Mieux encore, on donne une chance aux souverainistes.

Eux seuls auront la parole dans tous les grands médias, sans droit de réplique à l’adversaire, pendant la campagne. De sorte qu’ils pourront nous expliquer en long et en large tout ce que nous n’avons pas été assez intelligents pour comprendre au cours des 50 dernières années, ces cinq longues décennies où le thème de la souveraineté a dominé la vie politique (bon dieu de bon sang, je n’ai pas connu autre chose depuis que je suis adulte!). Quels ploucs nous sommes, tout de même, vraiment des durs de comprenure.

De plus, pour donner une chance supplémentaire au <oui>, les bureaux de scrutin seront ouverts très tard le soir (et un samedi soir par-dessus le marché), de sorte que beaucoup d’électeurs devraient normalement être éméchés au moment de voter.

Promettez-moi juste une chose: dimanche matin, on n’en parle plus.

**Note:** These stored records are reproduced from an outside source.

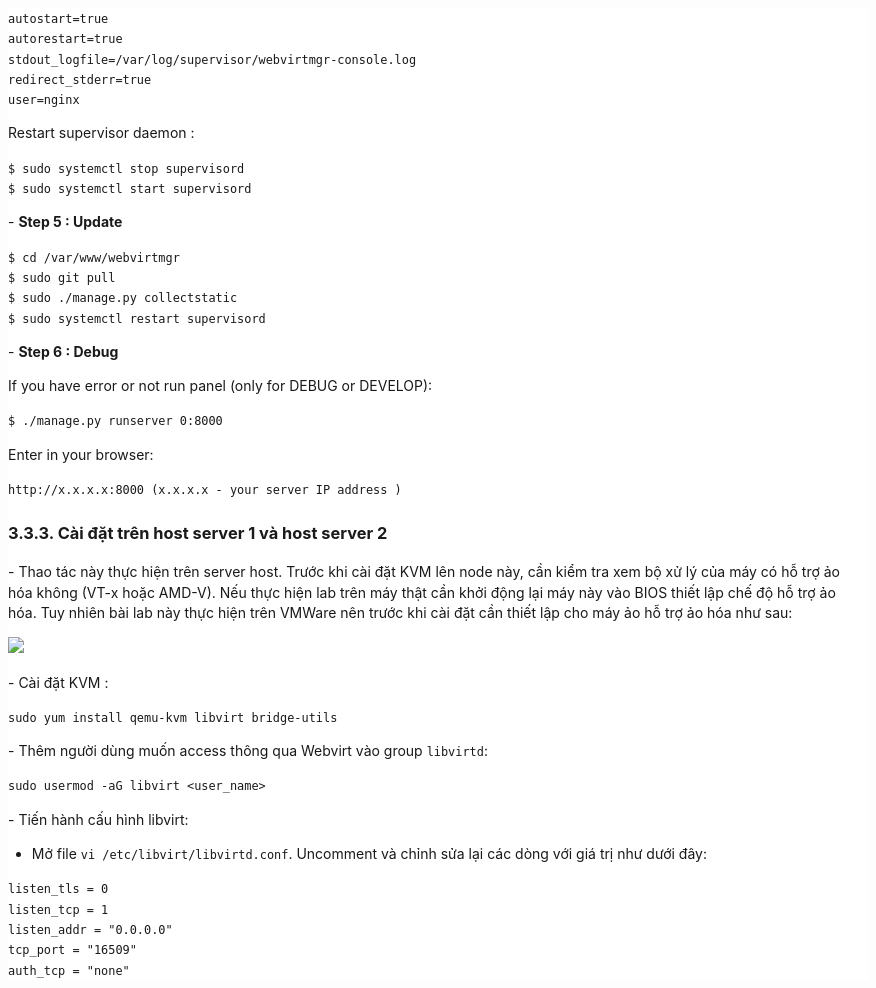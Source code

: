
 ```
autostart=true
autorestart=true
stdout_logfile=/var/log/supervisor/webvirtmgr-console.log
redirect_stderr=true
user=nginx
```

Restart supervisor daemon :  
```
$ sudo systemctl stop supervisord
$ sudo systemctl start supervisord
```

\- **Step 5 : Update**

```
$ cd /var/www/webvirtmgr
$ sudo git pull
$ sudo ./manage.py collectstatic
$ sudo systemctl restart supervisord
```

\- **Step 6 : Debug**

If you have error or not run panel (only for DEBUG or DEVELOP):  
```
$ ./manage.py runserver 0:8000
```

Enter in your browser:  
```
http://x.x.x.x:8000 (x.x.x.x - your server IP address )
```

<a name="3.3.3"></a>
### 3.3.3. Cài đặt trên host server 1 và host server 2

\- Thao tác này thực hiện trên server host. Trước khi cài đặt KVM lên node này, cần kiểm tra xem bộ xử lý của máy có hỗ trợ ảo hóa không (VT-x hoặc AMD-V). Nếu thực hiện lab trên máy thật cần khởi động lại máy này vào BIOS thiết lập chế độ hỗ trợ ảo hóa. Tuy nhiên bài lab này thực hiện trên VMWare nên trước khi cài đặt cần thiết lập cho máy ảo hỗ trợ ảo hóa như sau:  

<img src="http://i.imgur.com/BEqXSBo.png" />

\- Cài đặt KVM :  
```
sudo yum install qemu-kvm libvirt bridge-utils
```

\- Thêm người dùng muốn access thông qua Webvirt vào group `libvirtd`:  
```
sudo usermod -aG libvirt <user_name>
```

\- Tiến hành cấu hình libvirt:  
- Mở file `vi /etc/libvirt/libvirtd.conf`. Uncomment và chỉnh sửa lại các dòng với giá trị như dưới đây:  
```
listen_tls = 0
listen_tcp = 1
listen_addr = "0.0.0.0"
tcp_port = "16509"
auth_tcp = "none"
```
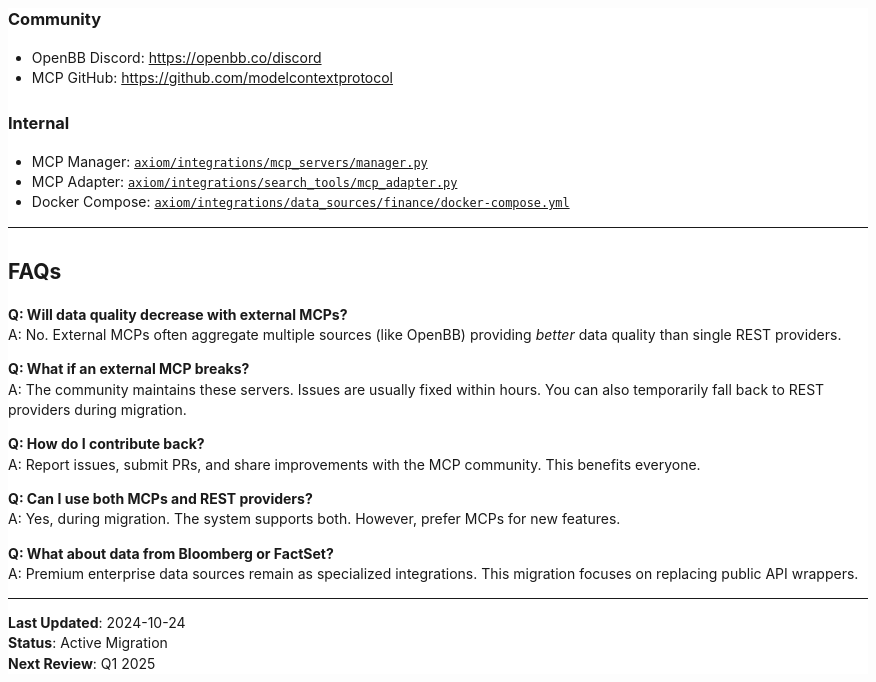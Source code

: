 ### Community
- OpenBB Discord: https://openbb.co/discord
- MCP GitHub: https://github.com/modelcontextprotocol

### Internal
- MCP Manager: [`axiom/integrations/mcp_servers/manager.py`](../axiom/integrations/mcp_servers/manager.py)
- MCP Adapter: [`axiom/integrations/search_tools/mcp_adapter.py`](../axiom/integrations/search_tools/mcp_adapter.py)
- Docker Compose: [`axiom/integrations/data_sources/finance/docker-compose.yml`](../axiom/integrations/data_sources/finance/docker-compose.yml)

---

## FAQs

**Q: Will data quality decrease with external MCPs?**  
A: No. External MCPs often aggregate multiple sources (like OpenBB) providing *better* data quality than single REST providers.

**Q: What if an external MCP breaks?**  
A: The community maintains these servers. Issues are usually fixed within hours. You can also temporarily fall back to REST providers during migration.

**Q: How do I contribute back?**  
A: Report issues, submit PRs, and share improvements with the MCP community. This benefits everyone.

**Q: Can I use both MCPs and REST providers?**  
A: Yes, during migration. The system supports both. However, prefer MCPs for new features.

**Q: What about data from Bloomberg or FactSet?**  
A: Premium enterprise data sources remain as specialized integrations. This migration focuses on replacing public API wrappers.

---

**Last Updated**: 2024-10-24  
**Status**: Active Migration  
**Next Review**: Q1 2025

Pas un mot, pas une allusion, terminé, fini, kaput, niet, chuuut, rien. Pour 50 ans minimum. Un demi-siècle de silence complet là-dessus, promettez, sinon j’annule tout.

Par la suite, dans 50 ans, je ne serai plus là. Alors vous pourrez redémarrer le manège tant que ça vous amusera.

                                                                        *       *       *

Je suis conscient que j’offense de bons amis, de cette sorte d’amis qu’on aime, qu’on admire, auxquels on tient. Qui sont des souverainistes fervents. Qui sont intellectuellement et moralement très droits. (Et qui sont en prime de formidables êtres humains.)

J’en suis désolé.

Je ne veux pas m’étendre longtemps sur le sujet. Juste ceci.

L’histoire récente nous donne la certitude que, si jamais le <oui> l’emportait, ce serait par une marge squelettique. Genre 50,7% style comme. Ou 50,2%. Ou 51% à tout casser. Est-ce que quelqu’un croit vraiment qu’au XXIe siècle, on peut faire l’indépendance avec un résultat pareil? Vous voyez le topo, à l’interne comme à l’international? Mais soyons francs: le <oui> ne l’emportera jamais, fut-ce par cette sorte de marge. Au fond de lui-même, chacun, même le plus ardent souverainiste, le sait et l’accepte en silence, avec une infinie tristesse.

Sincèrement, j’en suis peiné pour eux.

Mais peu de prolétaires québécois ont le goût, aujourd’hui, de revivre une campagne électorale où la souveraineté serait le thème principal -et au diable les problèmes réels, graves, urgents, de notre nation. Et moins encore une campagne référendaire, évidemment.

Bref, je le suggère instamment: réglons ça tout de suite.